Well, I'm not sure if this will work for you, but I think it will go a long way. Basically, you need to find an agreement between the appraisers for the various criteria of the agreement. This is really not such a big deal. In principle, either supporters agree or disagree for Cohen Kappa's purposes.
Start by creating your data:
testdata <- structure(list(A=c(2,2,0,0,0,0,0,0,0), B=c(0,0,0,0,1,0,1,0,2), C=c(0,0,0,0,1,0,0,2,0), D=c(0,0,2,0,0,2,1,0,0), E=c(0,0,0,2,0,0,0,0,0)), row.names = c(NA,9L), class = "data.frame")
To calculate kappa, we will use the irr package:
library(irr)
The kappa2 function in irr takes a 2 * n data frame or matrix and returns a calculation. Your data is in a different format, so we need to convert it to what kappa2 can handle. If you are already in this format, it will be much easier.
First, I start by creating a new data frame to get restructured results.
new_testdata <- data.frame(R1="",R2="",stringsAsFactors=FALSE)
Now a simple loop is sent to each line and returns a vector with the ratings of each rater. Obviously, these are not the actual ratings that were assigned; the code here simply assumes that the first rater was always considered higher than the second rater. This does not matter in this particular case, since we are only concerned with the agreement, but I hope that you have complete data.
for(x in 1:dim(testdata)[1]) { new_testdata <- rbind(new_testdata,rep(names(testdata),testdata[x,])) } rm(x) new_testdata <- new_testdata[-1,]
Now we can get regular kappa.
kappa2(ratings=new_testdata) Cohen Kappa for 2 Raters (Weights: unweighted) Subjects = 9 Raters = 2 Kappa = 0.723 z = 4.56 p-value = 5.23e-06
Now you want to have another mouthguard where one level of disagreement is not rated as a problem.

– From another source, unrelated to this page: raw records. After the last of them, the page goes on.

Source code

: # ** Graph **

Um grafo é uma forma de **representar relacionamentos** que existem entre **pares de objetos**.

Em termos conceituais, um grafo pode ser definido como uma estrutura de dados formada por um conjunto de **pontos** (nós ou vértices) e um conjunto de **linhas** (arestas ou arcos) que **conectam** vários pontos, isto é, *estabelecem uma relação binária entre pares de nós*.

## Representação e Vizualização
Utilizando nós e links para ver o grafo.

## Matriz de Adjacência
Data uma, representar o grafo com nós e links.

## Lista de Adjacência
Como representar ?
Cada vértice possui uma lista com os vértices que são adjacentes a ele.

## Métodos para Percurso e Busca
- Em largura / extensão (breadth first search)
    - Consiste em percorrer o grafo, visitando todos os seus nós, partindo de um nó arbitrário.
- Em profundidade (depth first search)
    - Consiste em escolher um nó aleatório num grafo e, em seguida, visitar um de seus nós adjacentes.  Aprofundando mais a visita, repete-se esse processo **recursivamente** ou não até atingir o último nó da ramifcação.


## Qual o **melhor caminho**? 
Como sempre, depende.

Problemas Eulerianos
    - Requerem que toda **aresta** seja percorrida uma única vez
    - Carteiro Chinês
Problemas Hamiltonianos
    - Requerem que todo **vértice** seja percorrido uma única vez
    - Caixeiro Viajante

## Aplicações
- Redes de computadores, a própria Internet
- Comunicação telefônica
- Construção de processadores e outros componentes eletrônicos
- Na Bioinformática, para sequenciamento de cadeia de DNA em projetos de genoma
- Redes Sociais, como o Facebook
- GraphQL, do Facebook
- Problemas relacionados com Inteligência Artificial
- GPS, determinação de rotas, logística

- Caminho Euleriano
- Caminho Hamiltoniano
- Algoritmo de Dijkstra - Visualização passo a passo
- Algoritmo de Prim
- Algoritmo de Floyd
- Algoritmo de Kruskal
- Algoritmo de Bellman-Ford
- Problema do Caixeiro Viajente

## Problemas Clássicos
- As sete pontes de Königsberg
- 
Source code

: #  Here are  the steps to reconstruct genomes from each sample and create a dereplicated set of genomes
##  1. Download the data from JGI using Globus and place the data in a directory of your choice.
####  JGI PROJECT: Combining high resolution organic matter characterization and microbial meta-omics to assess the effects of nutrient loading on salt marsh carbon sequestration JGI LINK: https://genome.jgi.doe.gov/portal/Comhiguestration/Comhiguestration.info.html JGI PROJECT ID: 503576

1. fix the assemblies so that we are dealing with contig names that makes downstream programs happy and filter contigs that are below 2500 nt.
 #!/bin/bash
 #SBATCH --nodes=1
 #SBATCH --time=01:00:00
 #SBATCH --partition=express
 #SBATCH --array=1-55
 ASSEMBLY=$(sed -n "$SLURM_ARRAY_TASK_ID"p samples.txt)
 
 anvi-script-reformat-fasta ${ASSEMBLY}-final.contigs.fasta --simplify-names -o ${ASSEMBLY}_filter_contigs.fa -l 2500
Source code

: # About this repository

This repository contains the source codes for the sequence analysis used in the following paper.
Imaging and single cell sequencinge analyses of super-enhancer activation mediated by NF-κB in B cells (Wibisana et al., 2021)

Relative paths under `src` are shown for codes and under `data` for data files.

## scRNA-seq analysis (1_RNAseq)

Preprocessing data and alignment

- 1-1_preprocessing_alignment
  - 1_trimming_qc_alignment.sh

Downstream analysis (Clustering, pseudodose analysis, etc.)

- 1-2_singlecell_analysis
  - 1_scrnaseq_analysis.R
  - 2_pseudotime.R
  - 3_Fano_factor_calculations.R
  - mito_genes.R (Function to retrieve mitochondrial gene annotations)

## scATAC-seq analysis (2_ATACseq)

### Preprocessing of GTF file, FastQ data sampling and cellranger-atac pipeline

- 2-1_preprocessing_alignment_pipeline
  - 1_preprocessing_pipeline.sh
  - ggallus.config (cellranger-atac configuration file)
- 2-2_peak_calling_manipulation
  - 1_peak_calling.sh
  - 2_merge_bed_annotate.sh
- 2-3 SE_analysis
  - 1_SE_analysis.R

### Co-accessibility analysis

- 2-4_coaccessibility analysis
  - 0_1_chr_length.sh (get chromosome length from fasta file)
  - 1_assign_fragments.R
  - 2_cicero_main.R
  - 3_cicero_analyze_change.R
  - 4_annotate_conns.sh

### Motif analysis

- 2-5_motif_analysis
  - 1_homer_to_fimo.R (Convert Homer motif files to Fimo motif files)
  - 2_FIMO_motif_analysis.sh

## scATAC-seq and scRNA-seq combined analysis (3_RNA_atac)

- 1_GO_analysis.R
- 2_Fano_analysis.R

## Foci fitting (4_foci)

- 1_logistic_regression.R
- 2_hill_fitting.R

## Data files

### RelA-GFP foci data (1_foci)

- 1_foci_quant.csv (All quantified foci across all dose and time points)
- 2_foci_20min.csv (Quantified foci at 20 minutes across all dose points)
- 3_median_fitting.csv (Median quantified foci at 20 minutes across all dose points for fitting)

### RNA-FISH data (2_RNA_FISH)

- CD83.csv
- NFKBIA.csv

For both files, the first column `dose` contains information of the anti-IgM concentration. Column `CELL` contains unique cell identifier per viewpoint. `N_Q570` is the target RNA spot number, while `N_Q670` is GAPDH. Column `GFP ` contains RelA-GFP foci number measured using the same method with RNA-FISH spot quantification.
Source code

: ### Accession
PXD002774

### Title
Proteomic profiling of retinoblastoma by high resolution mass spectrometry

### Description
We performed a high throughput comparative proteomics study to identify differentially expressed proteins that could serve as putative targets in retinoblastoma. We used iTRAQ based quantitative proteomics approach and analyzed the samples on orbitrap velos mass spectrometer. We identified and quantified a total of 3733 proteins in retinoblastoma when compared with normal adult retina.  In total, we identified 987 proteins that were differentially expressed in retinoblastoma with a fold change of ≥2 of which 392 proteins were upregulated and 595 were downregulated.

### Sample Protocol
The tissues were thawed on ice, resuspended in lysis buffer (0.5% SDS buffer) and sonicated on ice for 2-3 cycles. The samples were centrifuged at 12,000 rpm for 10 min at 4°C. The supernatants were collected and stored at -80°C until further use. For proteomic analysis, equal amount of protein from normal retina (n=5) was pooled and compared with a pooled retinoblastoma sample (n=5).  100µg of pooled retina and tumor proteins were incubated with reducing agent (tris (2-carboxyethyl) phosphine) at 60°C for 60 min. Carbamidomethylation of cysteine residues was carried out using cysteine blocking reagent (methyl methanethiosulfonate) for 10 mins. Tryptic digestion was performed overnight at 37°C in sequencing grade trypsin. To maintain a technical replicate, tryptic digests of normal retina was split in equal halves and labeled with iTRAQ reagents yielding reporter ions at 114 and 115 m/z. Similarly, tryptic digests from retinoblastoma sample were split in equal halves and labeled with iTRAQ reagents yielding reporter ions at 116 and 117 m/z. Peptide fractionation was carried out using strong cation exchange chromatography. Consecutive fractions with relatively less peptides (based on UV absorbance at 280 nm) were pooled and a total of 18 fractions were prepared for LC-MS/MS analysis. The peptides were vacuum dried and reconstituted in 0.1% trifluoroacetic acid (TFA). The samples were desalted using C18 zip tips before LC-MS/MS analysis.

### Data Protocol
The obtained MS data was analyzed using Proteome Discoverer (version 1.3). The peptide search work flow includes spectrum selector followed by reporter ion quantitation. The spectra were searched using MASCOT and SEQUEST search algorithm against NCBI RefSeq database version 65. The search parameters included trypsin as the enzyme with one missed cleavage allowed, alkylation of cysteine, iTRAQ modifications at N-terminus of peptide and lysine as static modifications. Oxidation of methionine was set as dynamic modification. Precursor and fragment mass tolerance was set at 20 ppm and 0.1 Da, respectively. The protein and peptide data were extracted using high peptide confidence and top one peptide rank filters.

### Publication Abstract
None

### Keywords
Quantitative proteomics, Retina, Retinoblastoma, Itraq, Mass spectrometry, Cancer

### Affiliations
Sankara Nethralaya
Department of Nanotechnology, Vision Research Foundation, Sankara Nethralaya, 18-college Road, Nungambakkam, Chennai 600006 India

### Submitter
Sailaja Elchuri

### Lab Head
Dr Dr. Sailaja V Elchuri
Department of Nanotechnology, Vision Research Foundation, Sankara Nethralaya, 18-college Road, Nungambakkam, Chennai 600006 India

It's not a problem; basically, what you need to do is convert what is in new_testdata to a binary representation of consent or disagreement. In this case, it should not affect the kappa. (This, however, will affect the kappa if your appraisers have only two levels from which the value will be artificially closed).
To get started, create a table that converts letters to numbers. It will make our life easier.
convtable <- data.frame(old=c("A","B","C","D","E"), new=c(1,2,3,4,5), stringsAsFactors=FALSE)
Now we can use it to convert the values โโin new_testdata to numeric representations.
new_testdata$R1 <- convtable$new[match(new_testdata$R1,convtable$old)] new_testdata$R2 <- convtable$new[match(new_testdata$R2,convtable$old)]
We can easily verify agreement by simply using the difference between the two columns.
new_testdata$diff <- abs(new_testdata$R1-new_testdata$R2)
Then simply re-encode R1 and R2 equal to 1 and 1 for places that match your consent criteria (less than or equal to the same level of difference between the two ratings) and 1 and 0 (or 0 and 1) otherwise.
new_testdata[new_testdata$diff<=1,c("R1","R2")] <- c(1,1) new_testdata[new_testdata$diff>1,c("R1","R2")] <- c(1,0) new_testdata <- new_testdata[1:2]
Now just run your mouthguard.
kappa2(ratings=new_testdata) Cohen Kappa for 2 Raters (Weights: unweighted) Subjects = 9 Raters = 2 Kappa = 0 z = NaN p-value = NaN
What happened? Well, the data that you gave me was basically completely agree when using the agreement as a +/- 1 level. There are some methodological problems that can occur when kappa is executed in a binary response variable, as shown in the CrossValidated post that I linked. If your data is less โhomogeneousโ than the sample data, you should get the actual kappa value, not an abnormal zero like this. However, this is a question of more complex methods, and you may need to refer to CrossValidated.